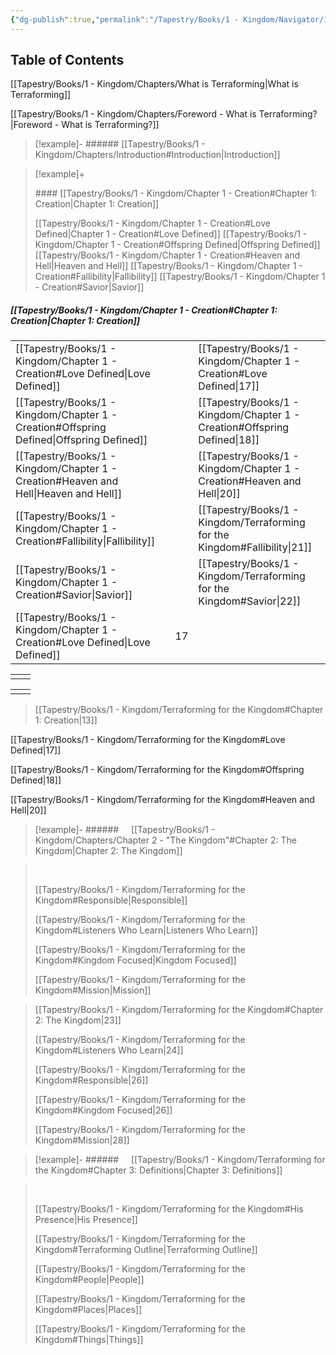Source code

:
 ```yaml
---
{"dg-publish":true,"permalink":"/Tapestry/Books/1 - Kingdom/Navigator/1 - TESTER TOC/","tags":["book/terraforming/kingdom"],"dgHomeLink":true,"dgEnableSearch":true}
---
```



## Table of Contents


[[Tapestry/Books/1 - Kingdom/Chapters/What is Terraforming\|What is Terraforming]]

[[Tapestry/Books/1 - Kingdom/Chapters/Foreword - What is Terraforming?\|Foreword - What is Terraforming?]]

>[!example]- ###### [[Tapestry/Books/1 - Kingdom/Chapters/Introduction#Introduction\|Introduction]]

>[!example]+ 
>
> #### [[Tapestry/Books/1 - Kingdom/Chapter 1 - Creation#Chapter 1: Creation\|Chapter 1: Creation]]
>
>[[Tapestry/Books/1 - Kingdom/Chapter 1 - Creation#Love Defined\|Chapter 1 - Creation#Love Defined]]
>[[Tapestry/Books/1 - Kingdom/Chapter 1 - Creation#Offspring Defined\|Offspring Defined]]
>[[Tapestry/Books/1 - Kingdom/Chapter 1 - Creation#Heaven and Hell\|Heaven and Hell]]
>[[Tapestry/Books/1 - Kingdom/Chapter 1 - Creation#Fallibility\|Fallibility]]
>[[Tapestry/Books/1 - Kingdom/Chapter 1 - Creation#Savior\|Savior]]

##### [[Tapestry/Books/1 - Kingdom/Chapter 1 - Creation#Chapter 1: Creation\|Chapter 1: Creation]]


|                                                                 |     |                                                  |
| --------------------------------------------------------------- | --- | ------------------------------------------------ |
| [[Tapestry/Books/1 - Kingdom/Chapter 1 - Creation#Love Defined\|Love Defined]]           |     | [[Tapestry/Books/1 - Kingdom/Chapter 1 - Creation#Love Defined\|17]]      |
| [[Tapestry/Books/1 - Kingdom/Chapter 1 - Creation#Offspring Defined\|Offspring Defined]] |     | [[Tapestry/Books/1 - Kingdom/Chapter 1 - Creation#Offspring Defined\|18]] |
| [[Tapestry/Books/1 - Kingdom/Chapter 1 - Creation#Heaven and Hell\|Heaven and Hell]]     |     | [[Tapestry/Books/1 - Kingdom/Chapter 1 - Creation#Heaven and Hell\|20]]   |
| [[Tapestry/Books/1 - Kingdom/Chapter 1 - Creation#Fallibility\|Fallibility]]             |     | [[Tapestry/Books/1 - Kingdom/Terraforming for the Kingdom#Fallibility\|21]] |
| [[Tapestry/Books/1 - Kingdom/Chapter 1 - Creation#Savior\|Savior]]                       |     | [[Tapestry/Books/1 - Kingdom/Terraforming for the Kingdom#Savior\|22]]      |
[[Tapestry/Books/1 - Kingdom/Chapter 1 - Creation#Love Defined\|Love Defined]]    |    17

|     |     |
| --- | --- |
|     |     |

|     |     |
| --- | --- |
|     |     |


>
>
>
>
>
>
>
>[[Tapestry/Books/1 - Kingdom/Terraforming for the Kingdom#Chapter 1: Creation\|13]]

[[Tapestry/Books/1 - Kingdom/Terraforming for the Kingdom#Love Defined\|17]]
>
[[Tapestry/Books/1 - Kingdom/Terraforming for the Kingdom#Offspring Defined\|18]]
>
[[Tapestry/Books/1 - Kingdom/Terraforming for the Kingdom#Heaven and Hell\|20]]
>
>



>[!example]- ######     [[Tapestry/Books/1 - Kingdom/Chapters/Chapter 2 - "The Kingdom"#Chapter 2: The Kingdom\|Chapter 2: The Kingdom]]
>

> &nbsp;
>
>[[Tapestry/Books/1 - Kingdom/Terraforming for the Kingdom#Responsible\|Responsible]]
>
>[[Tapestry/Books/1 - Kingdom/Terraforming for the Kingdom#Listeners Who Learn\|Listeners Who Learn]]
>
>[[Tapestry/Books/1 - Kingdom/Terraforming for the Kingdom#Kingdom Focused\|Kingdom Focused]]
>
>[[Tapestry/Books/1 - Kingdom/Terraforming for the Kingdom#Mission\|Mission]]
>
>

>
>[[Tapestry/Books/1 - Kingdom/Terraforming for the Kingdom#Chapter 2: The Kingdom\|23]]
>
>[[Tapestry/Books/1 - Kingdom/Terraforming for the Kingdom#Listeners Who Learn\|24]]
>
>[[Tapestry/Books/1 - Kingdom/Terraforming for the Kingdom#Responsible\|26]]
>
>[[Tapestry/Books/1 - Kingdom/Terraforming for the Kingdom#Kingdom Focused\|26]]
>
>[[Tapestry/Books/1 - Kingdom/Terraforming for the Kingdom#Mission\|28]]


>[!example]- ######     [[Tapestry/Books/1 - Kingdom/Terraforming for the Kingdom#Chapter 3: Definitions\|Chapter 3: Definitions]]
>

> &nbsp;
>
>[[Tapestry/Books/1 - Kingdom/Terraforming for the Kingdom#His Presence\|His Presence]]
>
>[[Tapestry/Books/1 - Kingdom/Terraforming for the Kingdom#Terraforming Outline\|Terraforming Outline]]
>
>[[Tapestry/Books/1 - Kingdom/Terraforming for the Kingdom#People\|People]]
>
>[[Tapestry/Books/1 - Kingdom/Terraforming for the Kingdom#Places\|Places]]
>
>[[Tapestry/Books/1 - Kingdom/Terraforming for the Kingdom#Things\|Things]]
>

_Exercise goal_:
Omitting all pictures, restate exactly the lines of the material from its start through the line that contains "- Creation#Love Defined]]".

_Reply_:
Source code

:
 ```yaml
---
{"dg-publish":true,"permalink":"/Tapestry/Books/1 - Kingdom/Navigator/1 - TESTER TOC/","tags":["book/terraforming/kingdom"],"dgHomeLink":true,"dgEnableSearch":true}
---
```



## Table of Contents


[[Tapestry/Books/1 - Kingdom/Chapters/What is Terraforming\|What is Terraforming]]

[[Tapestry/Books/1 - Kingdom/Chapters/Foreword - What is Terraforming?\|Foreword - What is Terraforming?]]

>[!example]- ###### [[Tapestry/Books/1 - Kingdom/Chapters/Introduction#Introduction\|Introduction]]

>[!example]+ 
>
> #### [[Tapestry/Books/1 - Kingdom/Chapter 1 - Creation#Chapter 1: Creation\|Chapter 1: Creation]]
>
>[[Tapestry/Books/1 - Kingdom/Chapter 1 - Creation#Love Defined\|Chapter 1 - Creation#Love Defined]]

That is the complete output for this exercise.